Funny, it does put off a great many here in America. At least, that's what many British newspaper articles claimed when explaining America's much lower "hot burglary" rate.

Tim Baker: "but it is going to make them more likely to carry a gun if they think they might be shot at."

By that logic, why not impose heavy prison sentences for resistance of any kind, with amnesty and money for burglars who provide evidence against victims who illegally resist? Then the only weapon burglars would need is a video camera -- much safer than a knife or club!

Tim Baker: "I don't think just shooting someone can be conceived as moral just because they have broken in to your home."

The Bible explicitly says that it is permitted, at least at night. I don't see any reason to consider it any less moral to shoot a burglar than to shoot, say, an Argentine soldier who breaks into one's Faulkland Island. (Particularly since the soldier was probably coerced, whereas the burglar chose to be there.)

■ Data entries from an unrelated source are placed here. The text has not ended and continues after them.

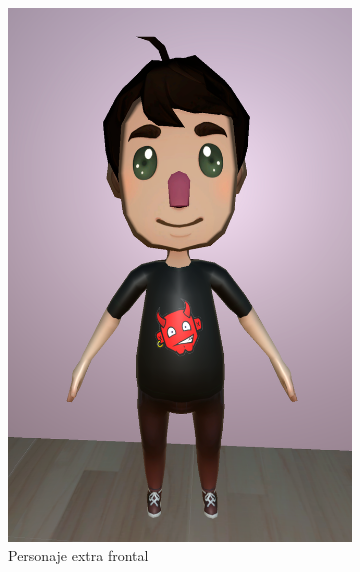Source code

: \documentclass[12pt, a4paper,twoside,titlepage]{book}
\begin{document}
 \begin{figure}
\centering
\begin{subfigure}{.5\textwidth}
  \centering
  \includegraphics[width=.95\linewidth]{TGF/Artes/EVIL_front.png}
  \caption{Personaje extra frontal}
\end{subfigure}%
\begin{subfigure}{.5\textwidth}
  \centering

\end{subfigure}
\end{figure}
\end{document}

Tim Baker: "In the case of the UK if we actually made a law that said you are allowed to shoot a burglar then more and more people are going to want guns,"

I'm glad at least one Englishman finally understands why so many Americans value gun ownership!
I got so angry ten years ago when Clinton tried to justify banning "assault weapons" on grounds that "these guns were designed for shooting people." (I, personally, have no use for a semi-functional replica of a military rifle, but being able to shoot people is the most important reason for having a gun! We're not in the Wild West anymore, where four legged critters were the biggest danger.)

Tim Baker: "...(more and more people are going to want guns,) perhaps illegal ones."

I can't see why good people would have any interest in illegal guns as long as they had and adequate selection of legal guns from which to choose.

Tim Baker: "And these guns are probably more of a threat to their safety than burglars."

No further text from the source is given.